SFC releases funds for OSA

The Student Fee Committee released funds today that it had held in designated reserve for six months. The funds, totaling approximately $104,000, will pay membership dues to the Oregon Student Association for the 2008-09 academic year. The SFC placed the funds in designated reserve in January in an attempt to force OSA to adopt a proposal put forth by former Associated Students of Portland State University President Rudy Soto and his senior policy advisor Ryan Klute.

The Student Fee Committee released funds today that it had held in designated reserve for six months.

The funds, totaling approximately $104,000, will pay membership dues to the Oregon Student Association for the 2008-09 academic year.
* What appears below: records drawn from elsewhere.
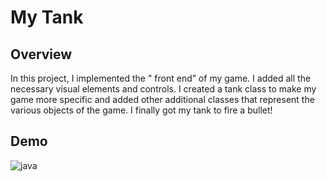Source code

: # My Tank

## Overview

In this project, I implemented the " front end” of my game. I added all the necessary visual elements and controls. I created a tank class to make my game more specific and added other additional classes that represent the various objects of the game. I finally got my tank to fire a bullet!

## Demo

![java](https://user-images.githubusercontent.com/72996538/115337295-615d9500-a1a9-11eb-9512-af725d80f6e7.gif)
The SFC placed the funds in designated reserve in January in an attempt to force OSA to adopt a proposal put forth by former Associated Students of Portland State University President Rudy Soto and his senior policy advisor Ryan Klute.

Soto asked the SFC to make the decision after OSA was reluctant to approve the proposal he and Klute had drafted. The funds were intended to remain in reserve until OSA adopted the proposal.

Soto’s proposal would effectively give larger Oregon schools, such as PSU, Oregon and Oregon State, more power than the rest of the member schools. OSA has nine member schools from across the state.

“I am of the belief that the Oregon Student Association’s strength is in its unity,” said Kyle Cady, ASPSU vice president.

Cady, who was on the OSA staff in 2006, and OSA Executive Director Tamara Henderson, gave a presentation today to the SFC about the background of the OSA and research on how other schools have been affected by proposals such as the one Soto and Klute presented.

Following the presentation, the SFC unanimously voted in favor of releasing the funds. This decision comes six months after the SFC’s unanimous decision that put the funds in reserve.

In addition to be used for membership dues, the released funds will pay for other costs pertaining to the organization that lobbies for student issues to the Oregon legislature every other year. The OSA was widely heralded in 2007 for helping obtain hundreds of millions more in funding for higher education in Oregon.

Soto admitted the proposal given to the OSA board had its faults, but says at the core it had some good ideas. OSA has voted to form a committee that will examine the proposal and do further research on it, he said.

“I think we worked out a good compromise,” Soto said.

At press time, both Henderson and SFC Chair Amanda Newberg were unavailable for comment.